Conserver ses travailleurs

L’employeur peut être incité à verser des salaires élevés à ses employés afin de s’attacher leurs services de manière durable. En d’autres termes, l’employeur tente de réduire la rotation de la main-d’œuvre dans son entreprise. En effet, dans bien des cas, celle-ci constitue une opération coûteuse et est, par ailleurs, source de perte d’efficacité. On peut penser notamment aux coûts des licenciements et aux dépenses nécessaires à la recherche, à la sélection et à la formation du nouvel employé. Pour éviter d’engager ces divers frais, l’entreprise offre des salaires relativement élevés de manière à retenir ses employés.

Éviter le resquillage

Il existe un grand nombre d’emplois, et notamment dans les services, pour lesquels il est extrêmement difficile de vérifier parfaitement l’ardeur au travail. En Effet, un contrôle parfait de la productivité du travailleur nécessiterait des coûts prohibitifs pour la firme. Le contrôle des travailleurs étant imparfait, l’entreprise s’expose alors à du resquillage de la part de ses employés. Afin d’éviter ce resquillage, l’employeur utilise le salaire comme mécanisme incitatif. La logique qui sous-tend ce raisonnement est la suivante : un salaire élevé induit davantage de discipline de travail car, en cas de licenciement pour resquillage, le salarié s’expose à une perte importante mesurée par le salaire qu’il ne perçoit plus.

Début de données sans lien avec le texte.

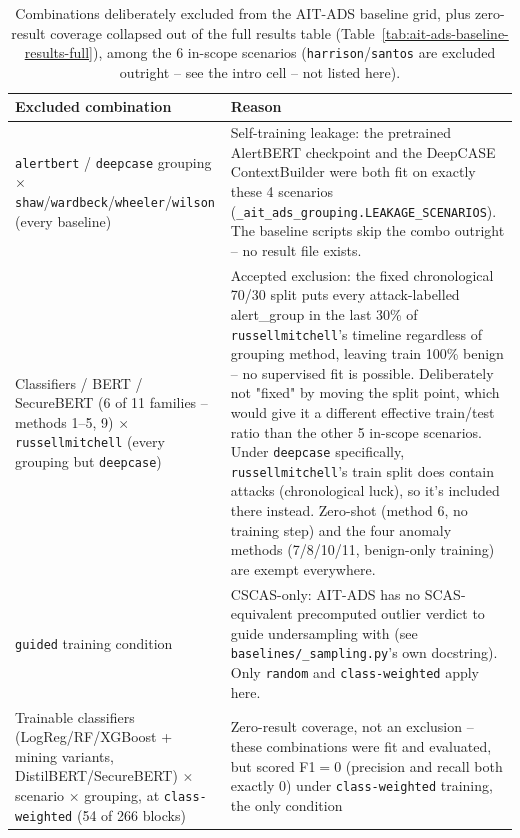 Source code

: \begin{table}[htbp]
\centering
\small
\caption{Combinations deliberately excluded from the AIT-ADS baseline grid, plus
zero-result coverage collapsed out of the full results table
(Table~\ref{tab:ait-ads-baseline-results-full}), among the 6 in-scope scenarios
(\texttt{harrison}/\texttt{santos} are excluded outright -- see the intro cell --
not listed here).}
\label{tab:ait-ads-grid-exclusions}
\begin{tabular}{p{}p{}}
\toprule
\textbf{Excluded combination} & \textbf{Reason} \\
\midrule
\texttt{alertbert} / \texttt{deepcase} grouping $\times$
\texttt{shaw}/\texttt{wardbeck}/\texttt{wheeler}/\texttt{wilson} (every
baseline) &
Self-training leakage: the pretrained AlertBERT checkpoint and the DeepCASE
ContextBuilder were both fit on exactly these 4 scenarios
(\texttt{\_ait\_ads\_grouping.LEAKAGE\_SCENARIOS}). The baseline scripts skip
the combo outright -- no result file exists. \\[4pt]
Classifiers / BERT / SecureBERT (6 of 11 families -- methods 1--5, 9) $\times$
\texttt{russellmitchell} (every grouping but \texttt{deepcase}) &
Accepted exclusion: the fixed chronological 70/30 split puts every
attack-labelled alert\_group in the last 30\% of \texttt{russellmitchell}'s
timeline regardless of grouping method, leaving train 100\% benign -- no
supervised fit is possible. Deliberately not "fixed" by moving the split
point, which would give it a different effective train/test ratio than the
other 5 in-scope scenarios. Under \texttt{deepcase} specifically,
\texttt{russellmitchell}'s train split does contain attacks (chronological
luck), so it's included there instead. Zero-shot (method 6, no training
step) and the four anomaly methods (7/8/10/11, benign-only training) are
exempt everywhere. \\[4pt]
\texttt{guided} training condition &
CSCAS-only: AIT-ADS has no SCAS-equivalent precomputed outlier verdict to
guide undersampling with (see \texttt{baselines/\_sampling.py}'s own
docstring). Only \texttt{random} and \texttt{class-weighted} apply here. \\[4pt]
Trainable classifiers (LogReg/RF/XGBoost + mining variants,
DistilBERT/SecureBERT) $\times$ scenario $\times$ grouping, at
\texttt{class-weighted} (54 of 266 blocks) &
Zero-result coverage, not an exclusion -- these combinations were fit and
evaluated, but scored F1$=0$ (precision and recall both exactly 0) under
\texttt{class-weighted} training, the only condition

\end{tabular}
\end{table}
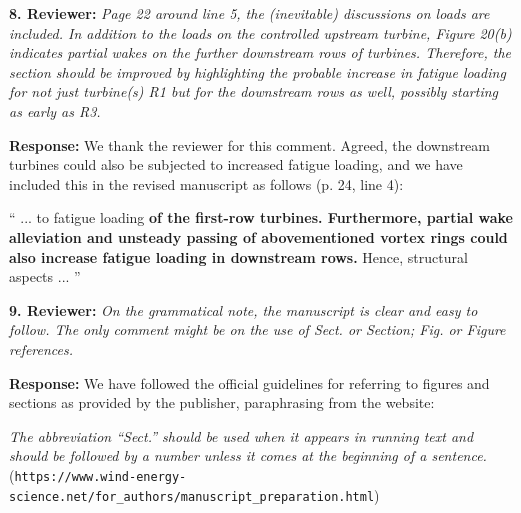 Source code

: \documentclass[]{article}
\begin{document}
\dotfill

\textbf{8. Reviewer: } \textit{Page 22 around line 5, the (inevitable) discussions on loads are included. In addition
	to the loads on the controlled upstream turbine, Figure 20(b) indicates partial wakes
	on the further downstream rows of turbines. Therefore, the section should be improved
	by highlighting the probable increase in fatigue loading for not just turbine(s) R1 but for
	the downstream rows as well, possibly starting as early as R3.}

\textbf{Response: } We thank the reviewer for this comment. Agreed, the downstream turbines could also be subjected to increased fatigue loading, and we have included this in the revised manuscript as follows (p. 24, line 4):

``
... to fatigue loading \textbf{of the first-row turbines. Furthermore, partial wake alleviation and unsteady passing of abovementioned vortex rings could also increase fatigue loading in downstream rows.} Hence, structural aspects ...
''

\dotfill

\clearpage

\textbf{9. Reviewer: } \textit{On the grammatical note, the manuscript is clear and easy to follow. The only comment
	might be on the use of Sect. or Section; Fig. or Figure references.}

\textbf{Response: } We have followed the official guidelines for referring to figures and sections as provided by the publisher, paraphrasing from the website:\

\emph{The abbreviation ``Sect.'' should be used when it appears in running text and should be followed by a number unless it comes at the beginning of a sentence.}\\({\small \verb|https://www.wind-energy-science.net/for_authors/manuscript_preparation.html|})
\end{document}
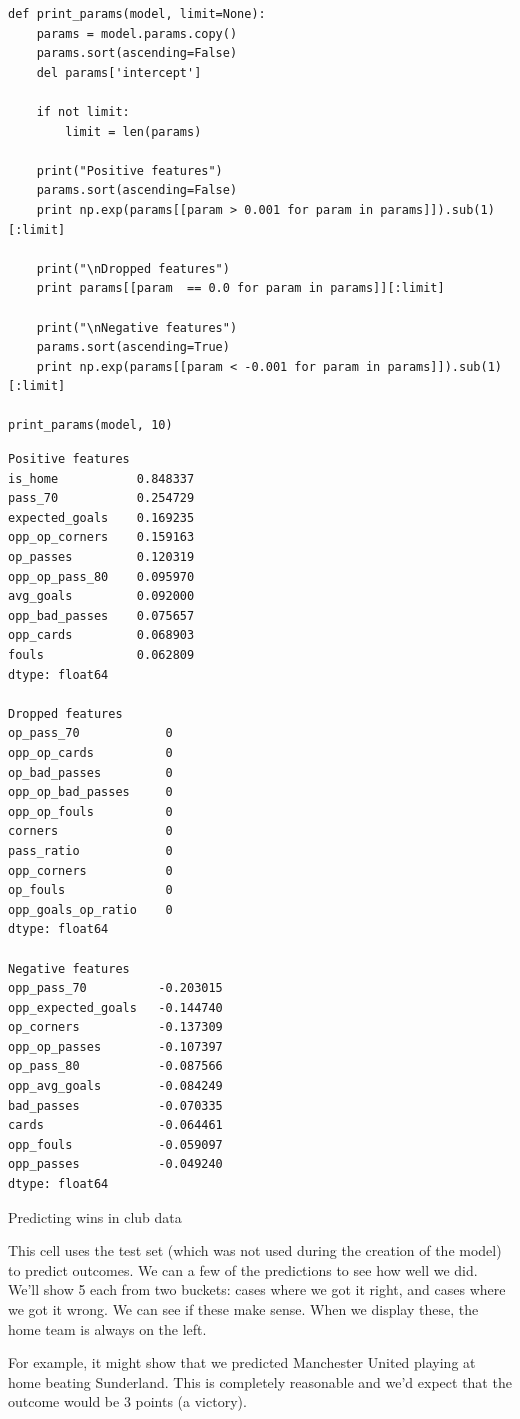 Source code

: \documentclass[12pt,fleqn]{article}\usepackage{common}
\begin{document}
\begin{verbatim}
def print_params(model, limit=None):    
    params = model.params.copy()
    params.sort(ascending=False)
    del params['intercept']
    
    if not limit:
        limit = len(params)

    print("Positive features")
    params.sort(ascending=False)
    print np.exp(params[[param > 0.001 for param in params]]).sub(1)[:limit]

    print("\nDropped features")
    print params[[param  == 0.0 for param in params]][:limit]

    print("\nNegative features")
    params.sort(ascending=True)
    print np.exp(params[[param < -0.001 for param in params]]).sub(1)[:limit]

print_params(model, 10)
\end{verbatim}

\begin{verbatim}
Positive features
is_home           0.848337
pass_70           0.254729
expected_goals    0.169235
opp_op_corners    0.159163
op_passes         0.120319
opp_op_pass_80    0.095970
avg_goals         0.092000
opp_bad_passes    0.075657
opp_cards         0.068903
fouls             0.062809
dtype: float64

Dropped features
op_pass_70            0
opp_op_cards          0
op_bad_passes         0
opp_op_bad_passes     0
opp_op_fouls          0
corners               0
pass_ratio            0
opp_corners           0
op_fouls              0
opp_goals_op_ratio    0
dtype: float64

Negative features
opp_pass_70          -0.203015
opp_expected_goals   -0.144740
op_corners           -0.137309
opp_op_passes        -0.107397
op_pass_80           -0.087566
opp_avg_goals        -0.084249
bad_passes           -0.070335
cards                -0.064461
opp_fouls            -0.059097
opp_passes           -0.049240
dtype: float64
\end{verbatim}

Predicting wins in club data

This cell uses the test set (which was not used during the creation of the
model) to predict outcomes. We can a few of the predictions to see how well
we did. We'll show 5 each from two buckets: cases where we got it right,
and cases where we got it wrong. We can see if these make sense. When we
display these, the home team is always on the left.

For example, it might show that we predicted Manchester United playing at
home beating Sunderland. This is completely reasonable and we'd expect that
the outcome would be 3 points (a victory).
\end{document}
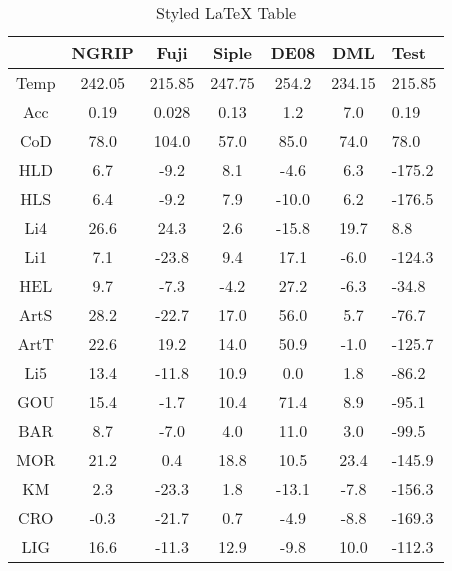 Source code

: \begin{table}[h]
\centering
\caption{Styled LaTeX Table}
\label{table:5}
\begin{tabular}{cccccc}
\toprule
 & NGRIP & Fuji & Siple & DE08 & DML & Test \\
\midrule
Temp & 242.05 & 215.85 & 247.75 & 254.2 & 234.15 & 215.85 \\
Acc & 0.19 & 0.028 & 0.13 & 1.2 & 7.0 & 0.19 \\
CoD & 78.0 & 104.0 & 57.0 & 85.0 & 74.0 & 78.0 \\
HLD & 6.7 & -9.2 & 8.1 & -4.6 & 6.3 & -175.2 \\
HLS & 6.4 & -9.2 & 7.9 & -10.0 & 6.2 & -176.5 \\
Li4 & 26.6 & 24.3 & 2.6 & -15.8 & 19.7 & 8.8 \\
Li1 & 7.1 & -23.8 & 9.4 & 17.1 & -6.0 & -124.3 \\
HEL & 9.7 & -7.3 & -4.2 & 27.2 & -6.3 & -34.8 \\
ArtS & 28.2 & -22.7 & 17.0 & 56.0 & 5.7 & -76.7 \\
ArtT & 22.6 & 19.2 & 14.0 & 50.9 & -1.0 & -125.7 \\
Li5 & 13.4 & -11.8 & 10.9 & 0.0 & 1.8 & -86.2 \\
GOU & 15.4 & -1.7 & 10.4 & 71.4 & 8.9 & -95.1 \\
BAR & 8.7 & -7.0 & 4.0 & 11.0 & 3.0 & -99.5 \\
MOR & 21.2 & 0.4 & 18.8 & 10.5 & 23.4 & -145.9 \\
KM & 2.3 & -23.3 & 1.8 & -13.1 & -7.8 & -156.3 \\
CRO & -0.3 & -21.7 & 0.7 & -4.9 & -8.8 & -169.3 \\
LIG & 16.6 & -11.3 & 12.9 & -9.8 & 10.0 & -112.3 \\
\bottomrule
\end{tabular}
\end{table}
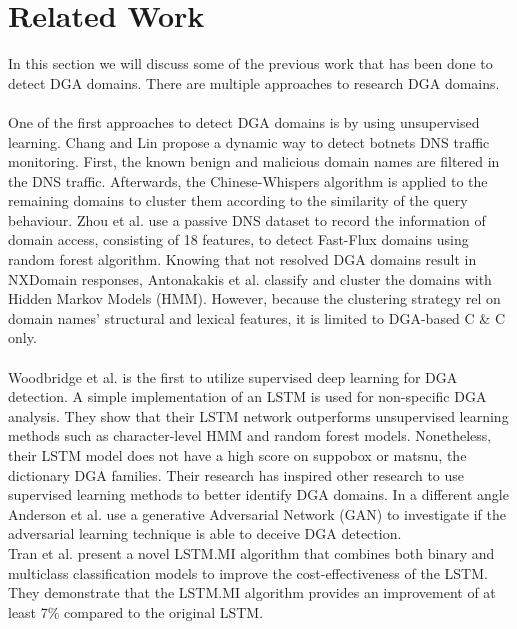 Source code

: \chapter{Related Work}\label{relatedwork}
In this section we will discuss some of the previous work that has been done to detect DGA domains. There are multiple approaches to research DGA domains.\\\\
One of the first approaches to detect DGA domains is by using unsupervised learning. Chang and Lin \cite{Chang_Lin} propose a dynamic way to detect botnets DNS traffic monitoring. First, the known benign and malicious domain names are filtered in the DNS traffic.  Afterwards, the Chinese-Whispers algorithm is applied to the remaining domains to cluster them according to the similarity of the query behaviour. 
Zhou et al. \cite{Zhou2013DGABasedBD} use a passive DNS dataset to record the information of domain access, consisting of 18 features, to detect Fast-Flux domains using random forest algorithm. 
Knowing that not resolved DGA domains result in NXDomain responses, Antonakakis et al. \cite{Antonakakis} classify and cluster the domains with Hidden Markov Models (HMM). However, because the clustering strategy rel on domain names' structural and lexical features, it is limited to DGA-based C \& C only.\\\\ 
Woodbridge et al. \cite{Woodbridge} is the first to utilize supervised deep learning for DGA detection. A simple implementation of an LSTM is used for non-specific DGA analysis. They show that their LSTM network outperforms unsupervised learning methods such as character-level HMM and random forest models. Nonetheless, their LSTM model does not have a high score on suppobox or matsnu, the dictionary DGA families. Their research has inspired other research to use supervised learning methods to better identify DGA domains. 
In a different angle Anderson et al. \cite{Anderson} use a generative Adversarial Network (GAN) to investigate if the adversarial learning technique is able to deceive DGA detection.
\pagebreak
\\Tran et al. \cite{TRAN20182401} present a novel LSTM.MI algorithm that combines both binary and multiclass classification models to improve the cost-effectiveness of the LSTM. They demonstrate that the LSTM.MI algorithm provides an improvement of at least 7\% compared to the original LSTM.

Il est communément admis que les syndicats sont une source importante de la rigidité à la baisse des salaires. Cependant, les nouvelles approches du marché du travail soulignent que les employeurs peuvent également se montrer défavorables à une réduction des salaires. Ce résultat ne relève pas d’un comportement altruiste de la part des employeurs, mais bien d’un raisonnement économique rationnel s’appuyant sur l’efficacité du travail.

Ces nouvelles approches présentent aussi l’avantage de considérer l’employeur comme un agent moins naïf que dans les théories standards, dans la mesure où celui-ci n’associe plus mécaniquement « baisse des salaires et hausse des profits ».